▶ _Problem requirements_
Set down, word for word, only the lines from the start of the records through the line bearing "einum ríkum manni\\"; include no pictures.

▶ _Data for this task_
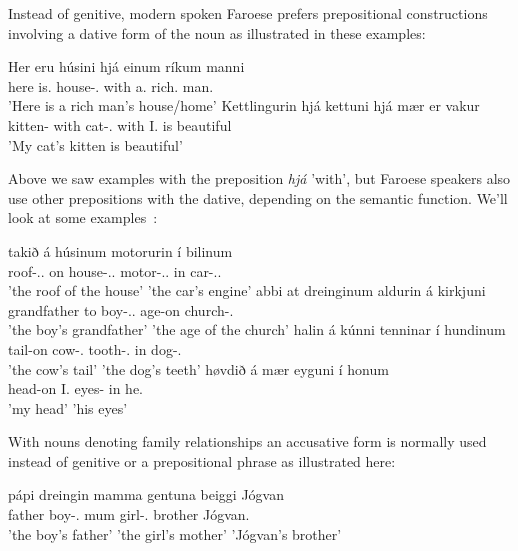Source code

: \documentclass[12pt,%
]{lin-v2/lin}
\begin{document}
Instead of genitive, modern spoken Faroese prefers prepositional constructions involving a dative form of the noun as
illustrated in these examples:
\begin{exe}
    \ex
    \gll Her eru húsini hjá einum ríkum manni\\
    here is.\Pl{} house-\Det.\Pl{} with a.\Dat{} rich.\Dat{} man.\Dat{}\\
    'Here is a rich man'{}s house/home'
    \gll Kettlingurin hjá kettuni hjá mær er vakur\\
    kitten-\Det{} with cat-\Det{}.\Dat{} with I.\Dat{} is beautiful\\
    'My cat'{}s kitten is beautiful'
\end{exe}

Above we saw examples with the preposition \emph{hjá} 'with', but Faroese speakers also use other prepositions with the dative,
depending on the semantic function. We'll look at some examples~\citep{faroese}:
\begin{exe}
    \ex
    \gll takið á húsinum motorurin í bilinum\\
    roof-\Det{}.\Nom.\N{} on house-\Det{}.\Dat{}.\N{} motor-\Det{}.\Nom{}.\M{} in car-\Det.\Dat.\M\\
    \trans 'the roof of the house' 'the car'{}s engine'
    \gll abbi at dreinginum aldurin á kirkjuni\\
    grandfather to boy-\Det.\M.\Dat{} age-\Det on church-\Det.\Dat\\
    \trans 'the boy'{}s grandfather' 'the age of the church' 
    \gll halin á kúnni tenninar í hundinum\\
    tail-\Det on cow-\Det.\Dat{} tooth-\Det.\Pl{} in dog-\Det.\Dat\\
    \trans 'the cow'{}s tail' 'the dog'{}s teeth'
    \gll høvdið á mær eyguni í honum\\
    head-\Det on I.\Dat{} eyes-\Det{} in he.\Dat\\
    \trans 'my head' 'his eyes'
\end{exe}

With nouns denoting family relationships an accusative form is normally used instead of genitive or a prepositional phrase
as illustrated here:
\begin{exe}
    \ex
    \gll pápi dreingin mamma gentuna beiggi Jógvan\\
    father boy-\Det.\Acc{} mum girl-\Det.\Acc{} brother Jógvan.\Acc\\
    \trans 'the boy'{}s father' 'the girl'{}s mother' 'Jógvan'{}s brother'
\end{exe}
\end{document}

▶ _Response area_
Source code

: \documentclass[12pt,%
]{lin-v2/lin}
\begin{document}
Instead of genitive, modern spoken Faroese prefers prepositional constructions involving a dative form of the noun as
illustrated in these examples:
\begin{exe}
    \ex
    \gll Her eru húsini hjá einum ríkum manni\\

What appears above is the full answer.